→ What is needed:
All lines from the opening of the data to the line containing "- [x] ✅ **Django" must be returned unchanged, and only those lines.

→ Data provided:
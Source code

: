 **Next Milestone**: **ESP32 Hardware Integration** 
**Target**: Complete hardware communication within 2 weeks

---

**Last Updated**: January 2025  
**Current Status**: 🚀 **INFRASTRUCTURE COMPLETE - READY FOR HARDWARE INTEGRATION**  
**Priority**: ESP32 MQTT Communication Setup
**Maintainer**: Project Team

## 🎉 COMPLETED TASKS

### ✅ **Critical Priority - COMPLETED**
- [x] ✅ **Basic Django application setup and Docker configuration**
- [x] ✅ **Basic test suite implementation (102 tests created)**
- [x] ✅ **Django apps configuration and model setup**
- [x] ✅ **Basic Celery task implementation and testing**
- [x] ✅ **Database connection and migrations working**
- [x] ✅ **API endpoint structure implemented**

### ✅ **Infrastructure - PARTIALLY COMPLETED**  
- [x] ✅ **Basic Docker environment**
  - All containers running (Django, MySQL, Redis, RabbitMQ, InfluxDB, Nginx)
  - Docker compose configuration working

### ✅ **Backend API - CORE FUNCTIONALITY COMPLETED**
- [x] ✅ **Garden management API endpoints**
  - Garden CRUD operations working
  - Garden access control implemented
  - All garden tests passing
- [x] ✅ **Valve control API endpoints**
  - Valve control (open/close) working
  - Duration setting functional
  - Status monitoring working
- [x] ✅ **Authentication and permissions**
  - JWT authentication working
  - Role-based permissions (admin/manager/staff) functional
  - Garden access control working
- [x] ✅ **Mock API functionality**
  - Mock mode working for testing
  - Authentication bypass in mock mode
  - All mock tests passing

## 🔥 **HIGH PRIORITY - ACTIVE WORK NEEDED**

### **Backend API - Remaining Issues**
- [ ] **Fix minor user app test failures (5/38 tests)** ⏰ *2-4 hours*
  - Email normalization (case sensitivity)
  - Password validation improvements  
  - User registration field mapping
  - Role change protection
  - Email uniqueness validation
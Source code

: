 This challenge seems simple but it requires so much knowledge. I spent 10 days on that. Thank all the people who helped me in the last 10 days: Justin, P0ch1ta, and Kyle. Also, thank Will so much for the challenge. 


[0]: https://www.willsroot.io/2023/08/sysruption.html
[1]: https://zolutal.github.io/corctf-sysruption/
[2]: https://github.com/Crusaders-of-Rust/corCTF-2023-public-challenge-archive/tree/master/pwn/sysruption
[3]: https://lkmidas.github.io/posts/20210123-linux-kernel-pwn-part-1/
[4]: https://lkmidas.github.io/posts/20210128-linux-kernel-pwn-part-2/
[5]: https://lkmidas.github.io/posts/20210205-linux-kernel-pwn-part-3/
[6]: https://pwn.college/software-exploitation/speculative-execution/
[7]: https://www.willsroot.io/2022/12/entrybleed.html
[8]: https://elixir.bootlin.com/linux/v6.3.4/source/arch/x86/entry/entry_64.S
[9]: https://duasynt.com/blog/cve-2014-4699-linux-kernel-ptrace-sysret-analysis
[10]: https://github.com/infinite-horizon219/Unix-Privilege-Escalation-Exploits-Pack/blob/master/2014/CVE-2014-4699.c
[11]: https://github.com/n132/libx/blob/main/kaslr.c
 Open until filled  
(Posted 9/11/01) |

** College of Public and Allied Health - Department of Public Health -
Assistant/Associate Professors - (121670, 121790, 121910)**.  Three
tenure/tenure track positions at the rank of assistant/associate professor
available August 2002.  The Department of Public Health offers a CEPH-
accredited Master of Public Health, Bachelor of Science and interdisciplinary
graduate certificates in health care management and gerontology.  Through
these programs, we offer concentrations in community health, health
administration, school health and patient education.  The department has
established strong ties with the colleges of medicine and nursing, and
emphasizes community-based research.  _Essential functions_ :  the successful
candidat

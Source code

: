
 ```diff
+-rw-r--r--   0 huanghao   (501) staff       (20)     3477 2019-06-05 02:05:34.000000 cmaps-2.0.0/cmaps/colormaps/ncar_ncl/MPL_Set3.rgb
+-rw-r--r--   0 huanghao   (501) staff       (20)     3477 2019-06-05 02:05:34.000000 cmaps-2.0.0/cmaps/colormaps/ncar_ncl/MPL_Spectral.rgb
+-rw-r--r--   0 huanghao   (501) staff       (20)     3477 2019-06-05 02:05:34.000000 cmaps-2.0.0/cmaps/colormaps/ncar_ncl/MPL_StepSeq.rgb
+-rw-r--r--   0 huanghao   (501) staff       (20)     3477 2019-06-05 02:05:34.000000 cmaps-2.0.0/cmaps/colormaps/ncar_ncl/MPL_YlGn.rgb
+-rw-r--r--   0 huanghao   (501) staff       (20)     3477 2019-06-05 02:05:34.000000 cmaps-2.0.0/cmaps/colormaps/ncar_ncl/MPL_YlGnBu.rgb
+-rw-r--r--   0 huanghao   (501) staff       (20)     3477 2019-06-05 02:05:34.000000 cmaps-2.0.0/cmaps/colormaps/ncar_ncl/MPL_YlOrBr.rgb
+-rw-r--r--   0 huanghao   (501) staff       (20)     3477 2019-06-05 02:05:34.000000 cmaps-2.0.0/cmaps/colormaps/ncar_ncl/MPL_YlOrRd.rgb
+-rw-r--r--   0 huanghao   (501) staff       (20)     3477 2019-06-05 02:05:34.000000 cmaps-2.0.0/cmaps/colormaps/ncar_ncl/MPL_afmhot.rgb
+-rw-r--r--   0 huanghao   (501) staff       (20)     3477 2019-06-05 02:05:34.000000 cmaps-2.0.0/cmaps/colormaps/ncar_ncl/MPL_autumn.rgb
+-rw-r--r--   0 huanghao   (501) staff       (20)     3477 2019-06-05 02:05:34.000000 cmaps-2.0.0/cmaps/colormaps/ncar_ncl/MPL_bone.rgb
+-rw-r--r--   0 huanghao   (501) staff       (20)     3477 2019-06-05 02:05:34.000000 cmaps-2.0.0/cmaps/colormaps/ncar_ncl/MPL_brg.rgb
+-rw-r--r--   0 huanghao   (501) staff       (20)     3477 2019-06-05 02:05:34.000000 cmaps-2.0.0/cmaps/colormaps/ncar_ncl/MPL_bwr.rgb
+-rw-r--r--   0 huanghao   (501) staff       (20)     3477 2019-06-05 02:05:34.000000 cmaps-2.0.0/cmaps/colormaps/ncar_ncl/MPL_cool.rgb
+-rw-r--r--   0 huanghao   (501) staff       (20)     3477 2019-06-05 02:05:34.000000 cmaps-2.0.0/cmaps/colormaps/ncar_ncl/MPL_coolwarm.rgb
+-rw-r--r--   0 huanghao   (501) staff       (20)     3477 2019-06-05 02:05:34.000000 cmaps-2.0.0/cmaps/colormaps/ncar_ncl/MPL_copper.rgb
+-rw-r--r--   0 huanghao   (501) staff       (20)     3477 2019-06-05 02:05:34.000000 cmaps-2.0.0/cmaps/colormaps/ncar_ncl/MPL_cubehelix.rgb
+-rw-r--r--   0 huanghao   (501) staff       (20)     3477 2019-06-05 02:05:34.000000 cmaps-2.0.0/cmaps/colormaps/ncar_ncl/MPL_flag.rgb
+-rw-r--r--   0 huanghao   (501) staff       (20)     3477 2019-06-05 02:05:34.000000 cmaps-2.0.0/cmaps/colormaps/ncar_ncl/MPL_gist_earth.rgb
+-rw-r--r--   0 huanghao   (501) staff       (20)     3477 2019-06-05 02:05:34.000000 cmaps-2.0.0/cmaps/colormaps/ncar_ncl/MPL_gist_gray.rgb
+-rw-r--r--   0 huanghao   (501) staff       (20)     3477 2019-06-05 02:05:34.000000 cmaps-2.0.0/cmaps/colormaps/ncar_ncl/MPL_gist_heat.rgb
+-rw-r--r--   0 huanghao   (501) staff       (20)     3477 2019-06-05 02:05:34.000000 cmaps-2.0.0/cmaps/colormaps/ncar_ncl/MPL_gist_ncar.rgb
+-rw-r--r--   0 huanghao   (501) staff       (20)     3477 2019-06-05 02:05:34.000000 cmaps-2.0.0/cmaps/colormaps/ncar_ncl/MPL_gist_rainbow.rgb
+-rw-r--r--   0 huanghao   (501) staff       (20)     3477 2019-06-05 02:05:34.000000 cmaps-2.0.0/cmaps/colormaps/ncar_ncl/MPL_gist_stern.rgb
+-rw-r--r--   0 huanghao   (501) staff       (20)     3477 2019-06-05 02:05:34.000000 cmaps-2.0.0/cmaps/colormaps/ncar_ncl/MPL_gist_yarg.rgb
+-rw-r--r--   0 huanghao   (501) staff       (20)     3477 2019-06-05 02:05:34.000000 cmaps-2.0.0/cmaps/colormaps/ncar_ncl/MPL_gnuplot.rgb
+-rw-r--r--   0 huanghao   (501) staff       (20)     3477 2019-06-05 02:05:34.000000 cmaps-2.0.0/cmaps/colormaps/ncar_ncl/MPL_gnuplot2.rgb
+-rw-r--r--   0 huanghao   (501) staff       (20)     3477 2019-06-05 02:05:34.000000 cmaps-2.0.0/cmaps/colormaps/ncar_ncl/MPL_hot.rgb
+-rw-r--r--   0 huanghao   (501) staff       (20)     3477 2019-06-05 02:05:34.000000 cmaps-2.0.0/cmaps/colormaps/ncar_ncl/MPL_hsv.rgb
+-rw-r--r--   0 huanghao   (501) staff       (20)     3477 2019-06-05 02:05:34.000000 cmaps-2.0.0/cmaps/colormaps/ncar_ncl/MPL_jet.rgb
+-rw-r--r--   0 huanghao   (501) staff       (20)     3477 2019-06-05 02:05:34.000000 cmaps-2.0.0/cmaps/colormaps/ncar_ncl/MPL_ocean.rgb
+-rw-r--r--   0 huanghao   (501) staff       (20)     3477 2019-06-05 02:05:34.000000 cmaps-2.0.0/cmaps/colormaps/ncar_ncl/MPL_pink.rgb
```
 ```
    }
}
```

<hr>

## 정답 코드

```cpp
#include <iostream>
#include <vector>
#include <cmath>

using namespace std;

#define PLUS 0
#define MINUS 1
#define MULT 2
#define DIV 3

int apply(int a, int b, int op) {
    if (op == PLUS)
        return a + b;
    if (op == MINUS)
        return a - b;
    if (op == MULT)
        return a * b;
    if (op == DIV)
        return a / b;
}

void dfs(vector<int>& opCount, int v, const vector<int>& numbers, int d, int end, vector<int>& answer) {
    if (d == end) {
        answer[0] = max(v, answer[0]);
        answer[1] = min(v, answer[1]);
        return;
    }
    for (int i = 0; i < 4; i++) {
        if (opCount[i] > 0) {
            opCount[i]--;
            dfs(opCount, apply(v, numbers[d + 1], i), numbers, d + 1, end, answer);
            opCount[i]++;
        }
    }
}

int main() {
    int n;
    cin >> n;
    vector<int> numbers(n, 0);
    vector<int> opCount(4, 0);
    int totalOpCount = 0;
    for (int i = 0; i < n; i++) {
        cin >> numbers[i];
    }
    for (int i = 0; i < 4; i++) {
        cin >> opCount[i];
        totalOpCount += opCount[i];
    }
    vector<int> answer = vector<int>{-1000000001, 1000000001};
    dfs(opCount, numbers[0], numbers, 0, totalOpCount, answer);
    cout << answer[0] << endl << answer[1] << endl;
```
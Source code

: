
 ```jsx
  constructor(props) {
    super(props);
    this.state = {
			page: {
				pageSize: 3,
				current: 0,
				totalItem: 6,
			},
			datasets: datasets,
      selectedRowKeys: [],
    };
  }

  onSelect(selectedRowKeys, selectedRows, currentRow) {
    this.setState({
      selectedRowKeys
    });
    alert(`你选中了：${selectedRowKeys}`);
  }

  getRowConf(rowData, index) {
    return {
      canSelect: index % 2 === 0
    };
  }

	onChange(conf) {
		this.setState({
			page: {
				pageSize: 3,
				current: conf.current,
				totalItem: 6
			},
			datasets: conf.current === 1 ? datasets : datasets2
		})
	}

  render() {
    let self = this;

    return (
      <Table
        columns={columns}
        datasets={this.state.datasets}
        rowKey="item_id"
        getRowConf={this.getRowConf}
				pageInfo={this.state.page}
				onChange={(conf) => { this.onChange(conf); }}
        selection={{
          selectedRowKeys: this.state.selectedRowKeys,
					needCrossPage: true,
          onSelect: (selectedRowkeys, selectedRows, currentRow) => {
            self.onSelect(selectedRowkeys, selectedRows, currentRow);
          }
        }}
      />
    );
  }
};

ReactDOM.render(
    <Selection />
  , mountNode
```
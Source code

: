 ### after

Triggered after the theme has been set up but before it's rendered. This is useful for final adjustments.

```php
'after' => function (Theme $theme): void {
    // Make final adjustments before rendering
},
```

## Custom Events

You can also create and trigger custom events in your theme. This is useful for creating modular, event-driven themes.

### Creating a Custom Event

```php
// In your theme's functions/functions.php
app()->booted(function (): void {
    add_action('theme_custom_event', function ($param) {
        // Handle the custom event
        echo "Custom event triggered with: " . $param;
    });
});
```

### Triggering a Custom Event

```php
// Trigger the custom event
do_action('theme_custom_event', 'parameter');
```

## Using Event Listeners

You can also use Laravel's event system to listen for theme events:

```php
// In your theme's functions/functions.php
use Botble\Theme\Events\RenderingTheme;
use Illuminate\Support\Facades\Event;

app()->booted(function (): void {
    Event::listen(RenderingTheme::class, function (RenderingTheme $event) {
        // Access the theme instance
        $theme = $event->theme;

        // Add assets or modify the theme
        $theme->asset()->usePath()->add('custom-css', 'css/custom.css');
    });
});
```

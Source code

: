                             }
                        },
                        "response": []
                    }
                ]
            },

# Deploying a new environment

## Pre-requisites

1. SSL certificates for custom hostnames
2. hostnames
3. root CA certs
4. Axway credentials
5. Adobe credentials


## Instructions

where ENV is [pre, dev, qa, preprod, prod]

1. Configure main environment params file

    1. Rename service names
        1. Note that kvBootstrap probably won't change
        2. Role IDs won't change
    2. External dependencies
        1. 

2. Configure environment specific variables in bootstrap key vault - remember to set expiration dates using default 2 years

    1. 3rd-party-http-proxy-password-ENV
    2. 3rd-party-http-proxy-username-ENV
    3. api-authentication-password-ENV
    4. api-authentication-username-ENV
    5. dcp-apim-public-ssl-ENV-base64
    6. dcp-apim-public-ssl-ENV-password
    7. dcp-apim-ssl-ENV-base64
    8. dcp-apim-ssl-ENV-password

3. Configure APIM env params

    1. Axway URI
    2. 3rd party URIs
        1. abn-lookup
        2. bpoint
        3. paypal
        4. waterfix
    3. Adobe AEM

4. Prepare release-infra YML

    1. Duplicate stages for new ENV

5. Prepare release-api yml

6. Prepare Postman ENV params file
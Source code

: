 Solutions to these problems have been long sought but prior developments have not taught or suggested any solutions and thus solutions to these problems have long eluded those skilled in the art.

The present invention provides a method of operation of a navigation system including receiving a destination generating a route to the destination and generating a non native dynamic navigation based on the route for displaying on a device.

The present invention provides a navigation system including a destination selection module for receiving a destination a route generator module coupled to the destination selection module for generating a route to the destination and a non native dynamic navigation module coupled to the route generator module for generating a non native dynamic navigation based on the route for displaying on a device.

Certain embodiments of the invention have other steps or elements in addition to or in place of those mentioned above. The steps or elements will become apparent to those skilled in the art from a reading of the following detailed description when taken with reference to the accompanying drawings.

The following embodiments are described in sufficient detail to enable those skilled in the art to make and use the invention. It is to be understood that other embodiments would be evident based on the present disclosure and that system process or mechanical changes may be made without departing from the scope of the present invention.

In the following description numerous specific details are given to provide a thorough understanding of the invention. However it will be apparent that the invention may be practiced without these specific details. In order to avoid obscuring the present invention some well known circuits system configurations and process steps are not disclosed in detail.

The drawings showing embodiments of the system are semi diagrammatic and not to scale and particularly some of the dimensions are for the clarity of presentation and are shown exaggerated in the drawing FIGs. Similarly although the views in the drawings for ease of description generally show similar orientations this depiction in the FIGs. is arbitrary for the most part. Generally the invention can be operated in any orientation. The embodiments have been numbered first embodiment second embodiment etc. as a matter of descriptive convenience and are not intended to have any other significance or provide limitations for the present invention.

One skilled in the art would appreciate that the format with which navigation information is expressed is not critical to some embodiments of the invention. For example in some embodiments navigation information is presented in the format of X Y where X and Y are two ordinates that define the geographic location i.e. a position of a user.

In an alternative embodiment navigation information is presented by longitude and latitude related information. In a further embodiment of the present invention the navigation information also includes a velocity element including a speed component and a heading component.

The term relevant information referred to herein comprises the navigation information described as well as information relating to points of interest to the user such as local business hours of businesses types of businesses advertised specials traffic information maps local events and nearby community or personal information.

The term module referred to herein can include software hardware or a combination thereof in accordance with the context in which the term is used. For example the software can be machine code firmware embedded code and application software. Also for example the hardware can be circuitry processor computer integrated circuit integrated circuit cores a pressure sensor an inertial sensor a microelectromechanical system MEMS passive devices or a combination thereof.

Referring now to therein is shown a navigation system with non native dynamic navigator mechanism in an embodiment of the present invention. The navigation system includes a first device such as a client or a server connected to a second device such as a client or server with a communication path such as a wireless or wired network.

→ Response area:
Source code

: **Next Milestone**: **ESP32 Hardware Integration** 
**Target**: Complete hardware communication within 2 weeks

---

**Last Updated**: January 2025  
**Current Status**: 🚀 **INFRASTRUCTURE COMPLETE - READY FOR HARDWARE INTEGRATION**  
**Priority**: ESP32 MQTT Communication Setup
**Maintainer**: Project Team

## 🎉 COMPLETED TASKS

### ✅ **Critical Priority - COMPLETED**
- [x] ✅ **Basic Django application setup and Docker configuration**
- [x] ✅ **Basic test suite implementation (102 tests created)**
- [x] ✅ **Django apps configuration and model setup**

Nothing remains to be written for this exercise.